I gave my notice a few weeks ago, and yesterday was my last day. I don’t have another job yet, but I felt as though staying at that one had become something I could not continue to do. My husband has lovingly supported my decision, as he’s repeated to me that I “haven’t quit or retreated from anything,” but that I’ve chosen to “advance in a different direction.”  


My husband’s words of encouragement are extracted from Oliver Prince Smith—a decorated, four-star general and retired Korean War veteran—to encourage me: “Retreat, hell! We’re not retreating, we’re just advancing in a different direction.” My husband has repeatedly repeated the shortened version to me as I wrestled through making the decision about my job, and he reminded me of these words again last evening after I finished my last day in the office.


I’ve been wrestling with trusting God in my next steps. Today was a new day in the wrestling match of trusting Him.

My study time this morning took me into a lesson about time…and about how He knows the plans He has for us…and about how the plans He has ordained for us have already been written. Then I decided to read through Psalm 138 and 139.

My husband’s Bible was beside me in our library room, so I grabbed it and flipped to where Psalms would be found. The page I turned to quickly and randomly had a verse circled:

“Cast your cares on the Lord and he will sustain you; he will never let the righteous fall.”
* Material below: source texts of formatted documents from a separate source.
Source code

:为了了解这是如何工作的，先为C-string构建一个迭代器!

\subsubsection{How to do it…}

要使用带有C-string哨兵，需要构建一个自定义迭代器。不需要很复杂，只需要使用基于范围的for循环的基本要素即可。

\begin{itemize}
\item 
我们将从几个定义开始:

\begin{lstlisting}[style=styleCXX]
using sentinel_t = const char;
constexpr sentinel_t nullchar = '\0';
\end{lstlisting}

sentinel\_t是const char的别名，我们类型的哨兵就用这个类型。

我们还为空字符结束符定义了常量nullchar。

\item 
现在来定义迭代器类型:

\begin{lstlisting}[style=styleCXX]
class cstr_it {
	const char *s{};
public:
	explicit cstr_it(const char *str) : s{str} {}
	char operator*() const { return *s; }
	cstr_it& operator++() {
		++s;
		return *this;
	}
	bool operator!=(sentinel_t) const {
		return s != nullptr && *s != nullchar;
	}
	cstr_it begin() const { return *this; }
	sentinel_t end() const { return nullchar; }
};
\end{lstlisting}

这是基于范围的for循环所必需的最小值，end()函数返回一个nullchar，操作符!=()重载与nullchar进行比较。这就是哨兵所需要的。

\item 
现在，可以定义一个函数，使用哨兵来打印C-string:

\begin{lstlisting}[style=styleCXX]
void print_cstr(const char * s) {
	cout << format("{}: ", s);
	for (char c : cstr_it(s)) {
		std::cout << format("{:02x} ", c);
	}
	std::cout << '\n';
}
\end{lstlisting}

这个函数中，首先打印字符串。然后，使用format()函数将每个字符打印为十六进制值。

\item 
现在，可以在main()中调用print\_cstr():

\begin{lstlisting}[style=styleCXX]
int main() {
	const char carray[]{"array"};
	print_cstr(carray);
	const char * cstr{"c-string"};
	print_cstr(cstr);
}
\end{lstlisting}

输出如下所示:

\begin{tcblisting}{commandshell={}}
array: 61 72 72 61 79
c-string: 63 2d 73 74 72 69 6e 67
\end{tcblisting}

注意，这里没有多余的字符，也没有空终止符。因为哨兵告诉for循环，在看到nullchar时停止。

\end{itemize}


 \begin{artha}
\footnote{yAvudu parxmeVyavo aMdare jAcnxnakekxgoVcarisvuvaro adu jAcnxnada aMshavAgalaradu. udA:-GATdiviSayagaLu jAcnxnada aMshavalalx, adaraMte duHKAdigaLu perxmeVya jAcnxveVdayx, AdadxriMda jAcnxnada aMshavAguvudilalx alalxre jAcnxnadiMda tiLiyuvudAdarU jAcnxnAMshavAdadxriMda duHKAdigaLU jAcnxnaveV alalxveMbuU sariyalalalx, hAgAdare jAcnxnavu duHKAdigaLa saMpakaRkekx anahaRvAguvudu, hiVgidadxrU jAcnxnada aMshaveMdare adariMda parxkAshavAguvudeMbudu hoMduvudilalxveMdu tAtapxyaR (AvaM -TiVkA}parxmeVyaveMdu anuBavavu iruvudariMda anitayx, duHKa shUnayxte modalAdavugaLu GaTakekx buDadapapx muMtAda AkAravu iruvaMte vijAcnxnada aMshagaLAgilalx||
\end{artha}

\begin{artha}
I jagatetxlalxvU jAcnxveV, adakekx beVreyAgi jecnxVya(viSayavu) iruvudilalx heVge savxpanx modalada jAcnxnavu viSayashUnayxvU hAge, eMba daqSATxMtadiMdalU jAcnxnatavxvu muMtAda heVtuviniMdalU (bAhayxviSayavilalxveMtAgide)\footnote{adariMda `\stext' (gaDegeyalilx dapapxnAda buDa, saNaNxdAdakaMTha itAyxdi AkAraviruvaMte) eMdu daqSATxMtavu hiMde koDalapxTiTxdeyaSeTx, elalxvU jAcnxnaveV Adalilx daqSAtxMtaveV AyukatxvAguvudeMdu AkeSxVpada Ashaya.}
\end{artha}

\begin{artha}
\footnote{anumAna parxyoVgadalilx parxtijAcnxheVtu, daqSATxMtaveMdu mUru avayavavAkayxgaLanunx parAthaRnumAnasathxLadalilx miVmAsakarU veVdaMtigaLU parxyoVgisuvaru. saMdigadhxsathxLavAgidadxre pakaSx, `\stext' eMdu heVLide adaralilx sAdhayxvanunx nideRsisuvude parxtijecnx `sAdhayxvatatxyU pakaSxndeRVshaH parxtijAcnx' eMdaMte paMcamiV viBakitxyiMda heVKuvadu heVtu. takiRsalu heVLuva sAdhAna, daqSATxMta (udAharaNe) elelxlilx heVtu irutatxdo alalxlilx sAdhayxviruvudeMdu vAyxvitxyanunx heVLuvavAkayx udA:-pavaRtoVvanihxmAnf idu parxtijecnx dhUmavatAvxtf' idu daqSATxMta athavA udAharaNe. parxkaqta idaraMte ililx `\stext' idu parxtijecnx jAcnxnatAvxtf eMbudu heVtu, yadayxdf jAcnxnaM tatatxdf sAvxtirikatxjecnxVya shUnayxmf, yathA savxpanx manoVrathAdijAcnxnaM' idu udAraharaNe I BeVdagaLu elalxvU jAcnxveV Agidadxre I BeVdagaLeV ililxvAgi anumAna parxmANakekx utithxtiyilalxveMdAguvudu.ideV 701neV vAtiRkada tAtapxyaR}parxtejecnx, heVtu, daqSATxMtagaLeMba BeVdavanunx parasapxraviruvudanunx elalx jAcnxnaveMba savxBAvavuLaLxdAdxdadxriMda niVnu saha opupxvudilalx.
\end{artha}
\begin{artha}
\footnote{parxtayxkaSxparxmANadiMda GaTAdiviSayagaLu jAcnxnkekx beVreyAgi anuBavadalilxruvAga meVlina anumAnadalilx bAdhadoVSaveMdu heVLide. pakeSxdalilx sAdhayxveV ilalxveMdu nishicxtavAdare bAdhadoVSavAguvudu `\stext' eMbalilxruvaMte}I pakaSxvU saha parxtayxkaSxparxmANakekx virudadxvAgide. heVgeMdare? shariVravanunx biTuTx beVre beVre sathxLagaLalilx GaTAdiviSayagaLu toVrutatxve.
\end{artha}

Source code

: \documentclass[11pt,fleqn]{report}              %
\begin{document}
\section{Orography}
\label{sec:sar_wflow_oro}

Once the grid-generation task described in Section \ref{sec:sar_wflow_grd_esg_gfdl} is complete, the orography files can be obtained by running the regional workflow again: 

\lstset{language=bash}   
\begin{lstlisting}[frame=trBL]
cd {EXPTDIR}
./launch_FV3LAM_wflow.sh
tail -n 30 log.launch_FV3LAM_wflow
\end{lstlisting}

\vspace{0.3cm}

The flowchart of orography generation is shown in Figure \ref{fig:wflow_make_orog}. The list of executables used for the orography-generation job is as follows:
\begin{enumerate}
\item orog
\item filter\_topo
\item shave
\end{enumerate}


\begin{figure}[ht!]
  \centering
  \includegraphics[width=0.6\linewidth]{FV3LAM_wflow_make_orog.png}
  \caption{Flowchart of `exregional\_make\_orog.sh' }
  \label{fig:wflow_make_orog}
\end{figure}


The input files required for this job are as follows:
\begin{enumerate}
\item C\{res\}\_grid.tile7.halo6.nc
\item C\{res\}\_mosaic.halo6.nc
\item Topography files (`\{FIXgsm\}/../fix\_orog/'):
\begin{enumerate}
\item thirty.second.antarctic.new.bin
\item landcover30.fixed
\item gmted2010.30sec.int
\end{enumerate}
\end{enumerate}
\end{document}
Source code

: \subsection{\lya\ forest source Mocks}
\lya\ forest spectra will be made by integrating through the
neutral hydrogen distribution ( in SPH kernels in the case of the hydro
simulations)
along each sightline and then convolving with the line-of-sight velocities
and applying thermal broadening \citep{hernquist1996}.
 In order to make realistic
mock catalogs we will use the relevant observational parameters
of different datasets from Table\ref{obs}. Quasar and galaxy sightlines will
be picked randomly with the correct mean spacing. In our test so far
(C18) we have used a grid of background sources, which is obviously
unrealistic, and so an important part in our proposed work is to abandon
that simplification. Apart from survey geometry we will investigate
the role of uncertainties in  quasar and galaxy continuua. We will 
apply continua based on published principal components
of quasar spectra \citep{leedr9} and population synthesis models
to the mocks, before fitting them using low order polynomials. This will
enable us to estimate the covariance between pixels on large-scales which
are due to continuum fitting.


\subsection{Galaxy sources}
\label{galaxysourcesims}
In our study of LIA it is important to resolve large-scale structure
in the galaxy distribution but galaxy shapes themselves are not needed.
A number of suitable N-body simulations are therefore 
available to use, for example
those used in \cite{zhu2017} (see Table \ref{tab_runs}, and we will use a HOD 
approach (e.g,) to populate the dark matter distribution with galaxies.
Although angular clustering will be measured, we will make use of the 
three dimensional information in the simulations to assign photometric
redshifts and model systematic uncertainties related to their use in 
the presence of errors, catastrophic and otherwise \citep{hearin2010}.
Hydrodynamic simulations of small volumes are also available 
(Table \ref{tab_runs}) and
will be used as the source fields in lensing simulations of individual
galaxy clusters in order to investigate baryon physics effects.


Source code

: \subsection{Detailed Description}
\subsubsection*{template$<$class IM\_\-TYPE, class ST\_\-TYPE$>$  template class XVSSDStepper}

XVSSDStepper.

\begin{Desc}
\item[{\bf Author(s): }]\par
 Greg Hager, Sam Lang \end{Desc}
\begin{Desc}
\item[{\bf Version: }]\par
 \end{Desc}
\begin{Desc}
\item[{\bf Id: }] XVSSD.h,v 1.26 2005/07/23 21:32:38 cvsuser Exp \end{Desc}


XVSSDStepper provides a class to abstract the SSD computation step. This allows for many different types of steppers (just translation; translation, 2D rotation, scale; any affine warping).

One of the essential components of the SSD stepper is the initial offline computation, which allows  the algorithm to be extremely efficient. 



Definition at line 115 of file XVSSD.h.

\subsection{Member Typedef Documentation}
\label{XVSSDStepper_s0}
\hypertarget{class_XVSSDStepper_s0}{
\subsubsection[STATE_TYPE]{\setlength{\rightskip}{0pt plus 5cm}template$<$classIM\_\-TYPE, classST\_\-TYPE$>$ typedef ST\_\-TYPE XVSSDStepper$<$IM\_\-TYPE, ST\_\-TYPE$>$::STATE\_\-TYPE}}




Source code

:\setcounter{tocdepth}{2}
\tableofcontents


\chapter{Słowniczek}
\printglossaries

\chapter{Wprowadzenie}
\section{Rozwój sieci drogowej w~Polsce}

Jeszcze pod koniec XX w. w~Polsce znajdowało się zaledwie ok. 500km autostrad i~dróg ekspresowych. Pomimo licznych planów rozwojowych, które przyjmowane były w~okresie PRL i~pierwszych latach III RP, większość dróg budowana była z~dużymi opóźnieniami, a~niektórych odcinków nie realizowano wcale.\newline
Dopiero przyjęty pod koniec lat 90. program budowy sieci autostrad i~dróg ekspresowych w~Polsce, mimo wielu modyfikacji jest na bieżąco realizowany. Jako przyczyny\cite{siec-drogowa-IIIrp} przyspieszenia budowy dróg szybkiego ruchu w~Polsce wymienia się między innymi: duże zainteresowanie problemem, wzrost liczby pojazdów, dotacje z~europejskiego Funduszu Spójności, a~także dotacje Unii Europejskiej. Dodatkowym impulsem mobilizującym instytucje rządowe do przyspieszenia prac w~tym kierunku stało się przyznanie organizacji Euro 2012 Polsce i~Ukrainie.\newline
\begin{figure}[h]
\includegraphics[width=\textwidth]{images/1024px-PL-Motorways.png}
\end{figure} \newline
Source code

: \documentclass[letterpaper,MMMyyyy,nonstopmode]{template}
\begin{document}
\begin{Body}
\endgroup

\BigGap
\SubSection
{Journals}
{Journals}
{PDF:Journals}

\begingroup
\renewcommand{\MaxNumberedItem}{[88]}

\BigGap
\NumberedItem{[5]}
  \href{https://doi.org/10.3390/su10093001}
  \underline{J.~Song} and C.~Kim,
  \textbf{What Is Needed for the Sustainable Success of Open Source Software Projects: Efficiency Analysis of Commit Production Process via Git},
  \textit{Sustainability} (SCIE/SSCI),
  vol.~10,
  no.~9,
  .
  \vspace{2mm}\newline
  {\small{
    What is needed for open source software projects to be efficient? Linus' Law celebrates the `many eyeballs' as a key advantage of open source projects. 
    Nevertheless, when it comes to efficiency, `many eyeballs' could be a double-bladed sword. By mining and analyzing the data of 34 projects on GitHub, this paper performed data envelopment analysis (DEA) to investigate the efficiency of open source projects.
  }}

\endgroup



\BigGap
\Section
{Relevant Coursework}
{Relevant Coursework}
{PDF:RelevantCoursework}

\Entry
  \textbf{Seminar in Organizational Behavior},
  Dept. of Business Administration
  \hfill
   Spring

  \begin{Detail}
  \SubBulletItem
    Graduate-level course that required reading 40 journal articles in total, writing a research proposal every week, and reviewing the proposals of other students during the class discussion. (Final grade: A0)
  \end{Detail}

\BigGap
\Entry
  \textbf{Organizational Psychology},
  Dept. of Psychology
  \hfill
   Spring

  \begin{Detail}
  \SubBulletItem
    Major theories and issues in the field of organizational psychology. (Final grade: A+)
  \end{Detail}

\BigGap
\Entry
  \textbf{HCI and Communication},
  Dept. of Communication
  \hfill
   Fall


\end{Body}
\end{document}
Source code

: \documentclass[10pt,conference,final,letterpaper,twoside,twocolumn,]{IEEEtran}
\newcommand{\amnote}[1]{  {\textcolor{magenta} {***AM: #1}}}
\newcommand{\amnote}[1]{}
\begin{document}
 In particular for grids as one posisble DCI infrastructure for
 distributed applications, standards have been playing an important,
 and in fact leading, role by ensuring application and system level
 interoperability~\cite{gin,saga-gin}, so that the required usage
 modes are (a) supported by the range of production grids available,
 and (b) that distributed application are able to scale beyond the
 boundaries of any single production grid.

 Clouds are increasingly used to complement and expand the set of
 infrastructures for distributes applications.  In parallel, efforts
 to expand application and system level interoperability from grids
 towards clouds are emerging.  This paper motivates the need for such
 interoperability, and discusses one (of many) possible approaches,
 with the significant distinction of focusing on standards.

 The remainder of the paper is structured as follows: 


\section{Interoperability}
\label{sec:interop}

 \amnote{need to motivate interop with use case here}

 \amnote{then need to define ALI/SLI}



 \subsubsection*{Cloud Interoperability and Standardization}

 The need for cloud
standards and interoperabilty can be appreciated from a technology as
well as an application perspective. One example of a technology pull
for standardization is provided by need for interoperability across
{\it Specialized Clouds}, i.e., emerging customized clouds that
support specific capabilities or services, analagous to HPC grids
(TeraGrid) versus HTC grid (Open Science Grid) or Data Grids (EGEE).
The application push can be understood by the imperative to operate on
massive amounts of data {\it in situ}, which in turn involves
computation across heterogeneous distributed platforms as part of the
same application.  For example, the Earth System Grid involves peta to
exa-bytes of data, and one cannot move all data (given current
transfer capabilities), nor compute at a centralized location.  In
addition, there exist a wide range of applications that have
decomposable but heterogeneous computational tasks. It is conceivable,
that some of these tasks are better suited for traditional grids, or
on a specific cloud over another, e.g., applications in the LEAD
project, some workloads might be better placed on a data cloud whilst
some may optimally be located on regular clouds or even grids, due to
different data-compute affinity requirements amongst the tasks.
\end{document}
My husband had written “burden” above “cares.”

No coincidence.
None of it.
It’s yet another God-incidence.

When this morning’s Bible study turned out to be about time, I smiled a bit and said a few “Oh, of course it is!” thoughts under my breath. Those of you who know me well have heard me talk about the importance of trusting God’s timing, but I always throw in a “…but He’s so slow!” comment about my own experiences.

But this!…here’s another God-incidence in a lickety-split moment, found as I was moving into the next course of study. I needed to stop to write my thoughts (that you are reading), because I knew Psalm 138 and 139 were going to keep His reminders coming.

He knows the burden and worries I have been carrying. He knows why I needed to leave my job. He knows why I have struggled to trust Him in these next steps. He knows I need to feel His strength and His love and His confidence and His “I’ve got this,” especially today—on this new day into the rest of my days.


Oh, Lord. I thank you for your presence in my life. You are full of such mercy, grace, love…and hope! I am working on trusting you…on surrendering my wondering hopes to you…on having expectant hopes, instead. Thank you for your patience with me.